◆ **Problem statement**
Only the number is wanted: how many lines below contain "copy"?

◆ **Plain-text document sources**
━━━━━━━━━━━━━━━━━━━━━━━━━━━━━━

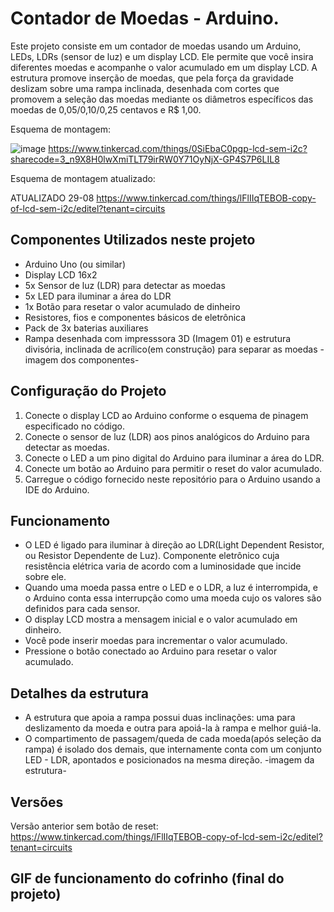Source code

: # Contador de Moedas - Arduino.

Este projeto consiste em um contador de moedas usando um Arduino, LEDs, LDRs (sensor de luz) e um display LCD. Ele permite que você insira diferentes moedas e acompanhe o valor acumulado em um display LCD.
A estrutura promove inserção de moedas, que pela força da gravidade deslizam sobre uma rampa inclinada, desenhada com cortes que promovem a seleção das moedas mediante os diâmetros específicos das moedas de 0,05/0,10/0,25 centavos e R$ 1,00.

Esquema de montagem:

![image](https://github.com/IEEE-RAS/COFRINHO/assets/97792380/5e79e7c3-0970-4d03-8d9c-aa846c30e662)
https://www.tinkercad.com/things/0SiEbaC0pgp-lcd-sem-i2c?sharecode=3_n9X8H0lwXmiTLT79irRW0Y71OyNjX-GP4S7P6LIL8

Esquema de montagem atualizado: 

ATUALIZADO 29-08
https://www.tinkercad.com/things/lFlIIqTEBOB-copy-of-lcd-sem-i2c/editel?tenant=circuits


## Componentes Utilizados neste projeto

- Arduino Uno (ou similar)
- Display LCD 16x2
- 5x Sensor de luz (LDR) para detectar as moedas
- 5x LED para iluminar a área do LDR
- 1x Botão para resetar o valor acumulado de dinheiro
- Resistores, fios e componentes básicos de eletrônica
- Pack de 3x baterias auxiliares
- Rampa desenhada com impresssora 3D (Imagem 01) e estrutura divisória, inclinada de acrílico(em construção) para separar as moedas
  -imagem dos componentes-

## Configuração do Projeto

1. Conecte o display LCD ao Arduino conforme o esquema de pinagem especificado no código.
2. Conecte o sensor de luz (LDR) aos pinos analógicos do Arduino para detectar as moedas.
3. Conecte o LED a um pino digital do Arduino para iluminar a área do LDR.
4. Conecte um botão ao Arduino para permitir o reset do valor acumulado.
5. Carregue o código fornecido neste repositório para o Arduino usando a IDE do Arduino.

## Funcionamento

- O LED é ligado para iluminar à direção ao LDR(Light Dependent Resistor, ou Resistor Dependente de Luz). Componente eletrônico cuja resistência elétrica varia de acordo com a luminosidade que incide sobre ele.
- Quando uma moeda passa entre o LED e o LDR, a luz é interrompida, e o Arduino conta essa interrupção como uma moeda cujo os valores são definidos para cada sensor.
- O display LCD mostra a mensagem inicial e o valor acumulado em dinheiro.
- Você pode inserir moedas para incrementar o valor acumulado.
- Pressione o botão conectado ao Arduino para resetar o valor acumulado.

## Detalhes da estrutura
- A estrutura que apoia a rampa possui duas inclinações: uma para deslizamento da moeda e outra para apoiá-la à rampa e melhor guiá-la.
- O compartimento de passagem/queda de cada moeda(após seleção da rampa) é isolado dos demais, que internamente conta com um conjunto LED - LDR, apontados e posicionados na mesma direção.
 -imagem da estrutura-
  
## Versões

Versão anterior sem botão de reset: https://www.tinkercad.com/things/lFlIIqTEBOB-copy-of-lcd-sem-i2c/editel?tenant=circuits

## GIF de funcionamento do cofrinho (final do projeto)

━━━━━━━━━━━━━━━━━━━━━━━━━━━━━━

◆ **Solution for this exercise**
2